Probabilistic soft logic (psl,probabilistic soft logic) universal (can handle Chinese) version

Source: Internet
Author: User
Tags postgresql
First, Introduction

Probabilistic soft logic (psl,probabilistic soft logic) is a machine learning framework for developing probabilistic models, developed by the Statistical Relations Learning Group Linqs of the University of California, Santa Cruz and the University of Maryland. At present, its complex environment construction mode and groovy language expression to the same as the author of Beginners bring great difficulty, and many of the dependencies often make the originally built model small errors frequently.

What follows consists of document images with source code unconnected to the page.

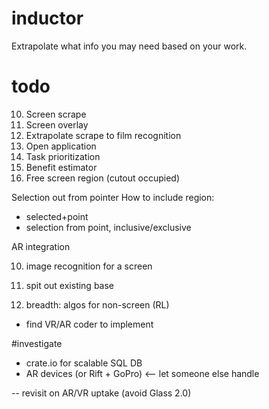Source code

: # inductor
Extrapolate what info you may need based on your work.

# todo
10. Screen scrape
20. Screen overlay
25. Extrapolate scrape to film recognition
30. Open application
40. Task prioritization
50. Benefit estimator
60. Free screen region (cutout occupied)

Selection out from pointer
How to include region:
- selected+point
- selection from point, inclusive/exclusive

AR integration

10. image recognition for a screen

20. spit out existing base

30. breadth: algos for non-screen (RL)

- find VR/AR coder to implement

#investigate
- crate.io for scalable SQL DB
- AR devices (or Rift + GoPro) <-- let someone else handle

-- revisit on AR/VR uptake (avoid Glass 2.0)
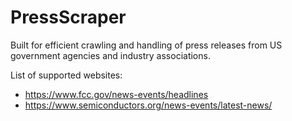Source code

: # PressScraper
Built for efficient crawling and handling of press releases from US government agencies and industry associations. 

List of supported websites:
* https://www.fcc.gov/news-events/headlines
* https://www.semiconductors.org/news-events/latest-news/

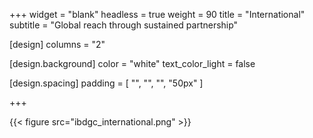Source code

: +++
widget = "blank"
headless = true
weight = 90
title = "International"
subtitle = "Global reach through sustained partnership"

[design]
columns = "2"

  [design.background]
  color = "white"
  text_color_light = false

  [design.spacing]
  padding = [ "", "", "", "50px" ]

+++

{{< figure src="ibdgc_international.png" >}}

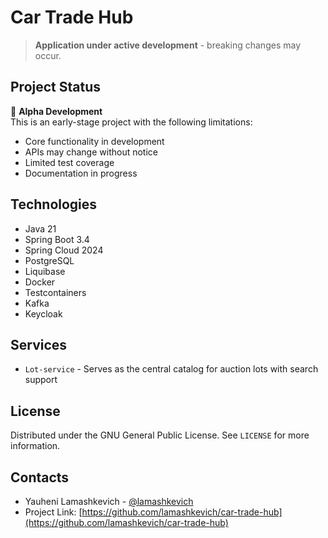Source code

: # Car Trade Hub
> **Application under active development** - breaking changes may occur.

## Project Status
🚧 **Alpha Development**  
This is an early-stage project with the following limitations:
- Core functionality in development
- APIs may change without notice
- Limited test coverage
- Documentation in progress

## Technologies
- Java 21
- Spring Boot 3.4
- Spring Cloud 2024
- PostgreSQL
- Liquibase
- Docker
- Testcontainers
- Kafka
- Keycloak

## Services
- `Lot-service` - Serves as the central catalog for auction lots with search support

## License
Distributed under the GNU General Public License. See `LICENSE` for more information.

## Contacts
- Yauheni Lamashkevich - [@lamashkevich](https://github.com/lamashkevich)
- Project Link: [https://github.com/lamashkevich/car-trade-hub](https://github.com/lamashkevich/car-trade-hub)
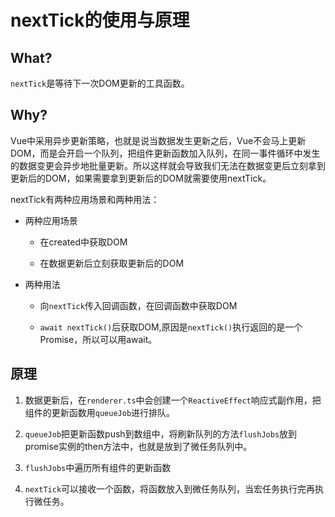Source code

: # nextTick的使用与原理

## What?

`nextTick`是等待下一次DOM更新的工具函数。

## Why?

Vue中采用异步更新策略，也就是说当数据发生更新之后，Vue不会马上更新DOM，而是会开启一个队列，把组件更新函数加入队列，在同一事件循环中发生的数据变更会异步地批量更新。所以这样就会导致我们无法在数据变更后立刻拿到更新后的DOM，如果需要拿到更新后的DOM就需要使用nextTick。

nextTick有两种应用场景和两种用法：

- 两种应用场景
  
  - 在created中获取DOM
  
  - 在数据更新后立刻获取更新后的DOM

- 两种用法
  
  - 向`nextTick`传入回调函数，在回调函数中获取DOM
  
  - `await nextTick()`后获取DOM,原因是`nextTick()`执行返回的是一个Promise，所以可以用await。



## 原理

1. 数据更新后，在`renderer.ts`中会创建一个`ReactiveEffect`响应式副作用，把组件的更新函数用`queueJob`进行排队。

2. `queueJob`把更新函数push到数组中，将刷新队列的方法`flushJobs`放到promise实例的then方法中，也就是放到了微任务队列中。

3. `flushJobs`中遍历所有组件的更新函数

4. `nextTick`可以接收一个函数，将函数放入到微任务队列，当宏任务执行完再执行微任务。


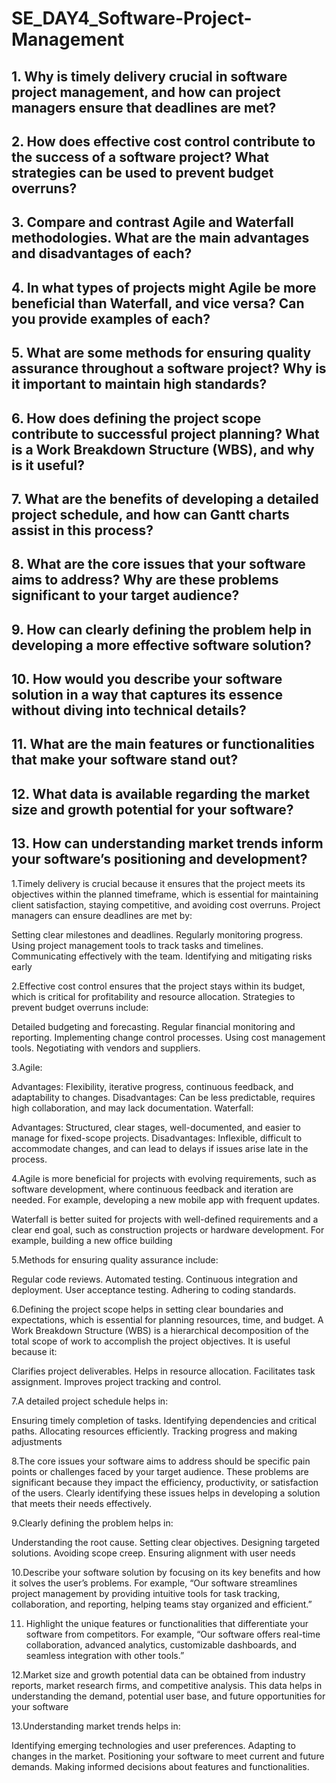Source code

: # SE_DAY4_Software-Project-Management
## 1. Why is timely delivery crucial in software project management, and how can project managers ensure that deadlines are met?
## 2. How does effective cost control contribute to the success of a software project? What strategies can be used to prevent budget overruns?
## 3. Compare and contrast Agile and Waterfall methodologies. What are the main advantages and disadvantages of each?
## 4. In what types of projects might Agile be more beneficial than Waterfall, and vice versa? Can you provide examples of each?
## 5. What are some methods for ensuring quality assurance throughout a software project? Why is it important to maintain high standards?
## 6. How does defining the project scope contribute to successful project planning? What is a Work Breakdown Structure (WBS), and why is it useful?
## 7. What are the benefits of developing a detailed project schedule, and how can Gantt charts assist in this process?
## 8. What are the core issues that your software aims to address? Why are these problems significant to your target audience?
## 9. How can clearly defining the problem help in developing a more effective software solution?
## 10. How would you describe your software solution in a way that captures its essence without diving into technical details?
## 11. What are the main features or functionalities that make your software stand out?
## 12. What data is available regarding the market size and growth potential for your software?
## 13. How can understanding market trends inform your software’s positioning and development?


1.Timely delivery is crucial because it ensures that the project meets its objectives within the planned timeframe, which is essential for maintaining client satisfaction, staying competitive, and avoiding cost overruns. Project managers can ensure deadlines are met by:

Setting clear milestones and deadlines.
Regularly monitoring progress.
Using project management tools to track tasks and timelines.
Communicating effectively with the team.
Identifying and mitigating risks early

2.Effective cost control ensures that the project stays within its budget, which is critical for profitability and resource allocation. Strategies to prevent budget overruns include:

Detailed budgeting and forecasting.
Regular financial monitoring and reporting.
Implementing change control processes.
Using cost management tools.
Negotiating with vendors and suppliers.

3.Agile:

Advantages: Flexibility, iterative progress, continuous feedback, and adaptability to changes.
Disadvantages: Can be less predictable, requires high collaboration, and may lack documentation.
Waterfall:

Advantages: Structured, clear stages, well-documented, and easier to manage for fixed-scope projects.
Disadvantages: Inflexible, difficult to accommodate changes, and can lead to delays if issues arise late in the process.

4.Agile is more beneficial for projects with evolving requirements, such as software development, where continuous feedback and iteration are needed. For example, developing a new mobile app with frequent updates.

Waterfall is better suited for projects with well-defined requirements and a clear end goal, such as construction projects or hardware development. For example, building a new office building

5.Methods for ensuring quality assurance include:

Regular code reviews.
Automated testing.
Continuous integration and deployment.
User acceptance testing.
Adhering to coding standards.

6.Defining the project scope helps in setting clear boundaries and expectations, which is essential for planning resources, time, and budget. A Work Breakdown Structure (WBS) is a hierarchical decomposition of the total scope of work to accomplish the project objectives. It is useful because it:

Clarifies project deliverables.
Helps in resource allocation.
Facilitates task assignment.
Improves project tracking and control.

7.A detailed project schedule helps in:

Ensuring timely completion of tasks.
Identifying dependencies and critical paths.
Allocating resources efficiently.
Tracking progress and making adjustments

8.The core issues your software aims to address should be specific pain points or challenges faced by your target audience. These problems are significant because they impact the efficiency, productivity, or satisfaction of the users. Clearly identifying these issues helps in developing a solution that meets their needs effectively.

9.Clearly defining the problem helps in:

Understanding the root cause.
Setting clear objectives.
Designing targeted solutions.
Avoiding scope creep.
Ensuring alignment with user needs

10.Describe your software solution by focusing on its key benefits and how it solves the user’s problems. For example, “Our software streamlines project management by providing intuitive tools for task tracking, collaboration, and reporting, helping teams stay organized and efficient.”

11. Highlight the unique features or functionalities that differentiate your software from competitors. For example, “Our software offers real-time collaboration, advanced analytics, customizable dashboards, and seamless integration with other tools.”

12.Market size and growth potential data can be obtained from industry reports, market research firms, and competitive analysis. This data helps in understanding the demand, potential user base, and future opportunities for your software

13.Understanding market trends helps in:

Identifying emerging technologies and user preferences.
Adapting to changes in the market.
Positioning your software to meet current and future demands.
Making informed decisions about features and functionalities.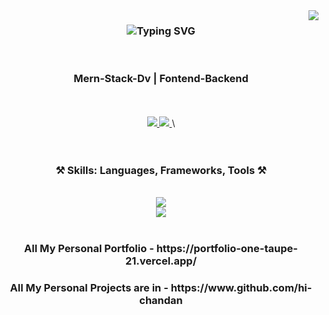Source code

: <img align="right" src="https://visitor-badge.laobi.icu/badge?page_id=akshaypmna.akshaypmna" />

<h3 align="center">
   <img src="https://readme-typing-svg.herokuapp.com?font=Poppins&weight=600&size=45&duration=4000&pause=500&color=B8860B&center=true&vCenter=true&width=435&lines=Hi+there+%F0%9F%91%8B;I'm+Chandan+K" alt="Typing SVG" />
</h3>
<div align="center">
<br/>

<h3>Mern-Stack-Dv | Fontend-Backend</h3>
 <br/><br/> 
  <a href="https://www.linkedin.com/in/hichandan317/" target="_blank">
    <img src="https://img.shields.io/badge/LinkedIn-0077B5?style=for-the-badge&logo=linkedin&logoColor=white" target="_blank" />
  </a>
  <a href="https://github.com/hi-chandan/" target="_blank">
     <img src="https://img.shields.io/badge/Portfolio-B8860B?style=for-the-badge&logo=todoist&logoColor=white" target="_blank" />
  </a>
\
 <br/><br/><br/>
<h3 align="center">⚒️ Skills: Languages, Frameworks, Tools ⚒️</h3>

<div align="center"><br/>
    <img src="https://skillicons.dev/icons?i=html,css,javascript,react,tailwind,next,typescript" /> <br/>
    <img src="https://skillicons.dev/icons?i=nodejs,express,postman,mongodb" />
</div>
<br/>


</div>

 <h3 align="center">All My Personal Portfolio - https://portfolio-one-taupe-21.vercel.app/</h3>
 <h3 align="center">All My Personal Projects are in - https://www.github.com/hi-chandan</h3>
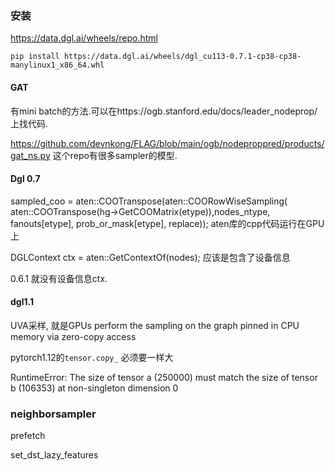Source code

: 

### 安装

https://data.dgl.ai/wheels/repo.html

`pip install https://data.dgl.ai/wheels/dgl_cu113-0.7.1-cp38-cp38-manylinux1_x86_64.whl`

#### GAT

有mini batch的方法.可以在https://ogb.stanford.edu/docs/leader_nodeprop/上找代码. 

https://github.com/devnkong/FLAG/blob/main/ogb/nodeproppred/products/gat_ns.py 这个repo有很多sampler的模型. 

#### Dgl 0.7

sampled_coo = aten::COOTranspose(aten::COORowWiseSampling(
aten::COOTranspose(hg->GetCOOMatrix(etype)),nodes_ntype,
fanouts[etype], prob_or_mask[etype], replace)); aten库的cpp代码运行在GPU上

DGLContext ctx = aten::GetContextOf(nodes); 应该是包含了设备信息

0.6.1 就没有设备信息ctx.

#### dgl1.1

UVA采样, 就是GPUs perform the sampling on the graph pinned in CPU memory via zero-copy access

pytorch1.12的`tensor.copy_` 必须要一样大 

RuntimeError: The size of tensor a (250000) must match the size of tensor b (106353) at non-singleton dimension 0

### neighborsampler

prefetch

set_dst_lazy_features

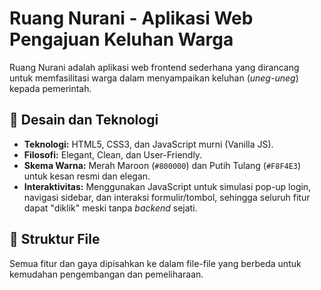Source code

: # Ruang Nurani - Aplikasi Web Pengajuan Keluhan Warga

Ruang Nurani adalah aplikasi web frontend sederhana yang dirancang untuk memfasilitasi warga dalam menyampaikan keluhan (*uneg-uneg*) kepada pemerintah.

## 🎨 Desain dan Teknologi

* **Teknologi:** HTML5, CSS3, dan JavaScript murni (Vanilla JS).
* **Filosofi:** Elegant, Clean, dan User-Friendly.
* **Skema Warna:** Merah Maroon (`#800000`) dan Putih Tulang (`#F8F4E3`) untuk kesan resmi dan elegan.
* **Interaktivitas:** Menggunakan JavaScript untuk simulasi pop-up login, navigasi sidebar, dan interaksi formulir/tombol, sehingga seluruh fitur dapat "diklik" meski tanpa *backend* sejati.

## 🚀 Struktur File

Semua fitur dan gaya dipisahkan ke dalam file-file yang berbeda untuk kemudahan pengembangan dan pemeliharaan.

After an effort, the author builds it into a single jar package and adds a coding mechanism that enables it to support data in a variety of languages. There are three main contributions:

1. Package PSL's original complex dependencies into a single jar package, and join the dependencies to get started.

2. Fully convert the less familiar groovy language model constructs into. Java support, and you can build your model with just one. java file.

3. Add the coding mechanism so that PSL can easily handle data in languages other than English.

Link: pan.baidu.com/s/1pybpnoppvk4jmsmw7rm_7a Password: g1cx
There are three files in the link folder:
Psl_swust1.0.jar modified PSL Model
Simpleacquaintances.zip version of the PSL official example (does not contain weight learning and functions)
Entity_resolution.zip version of the PSL official example (includes weight learning and functions)

When using, please add Psl_swust1.0.jar to the Java Project dependency, import the sample project also need to Psl_swust.jar the project Lib folder to join the dependency.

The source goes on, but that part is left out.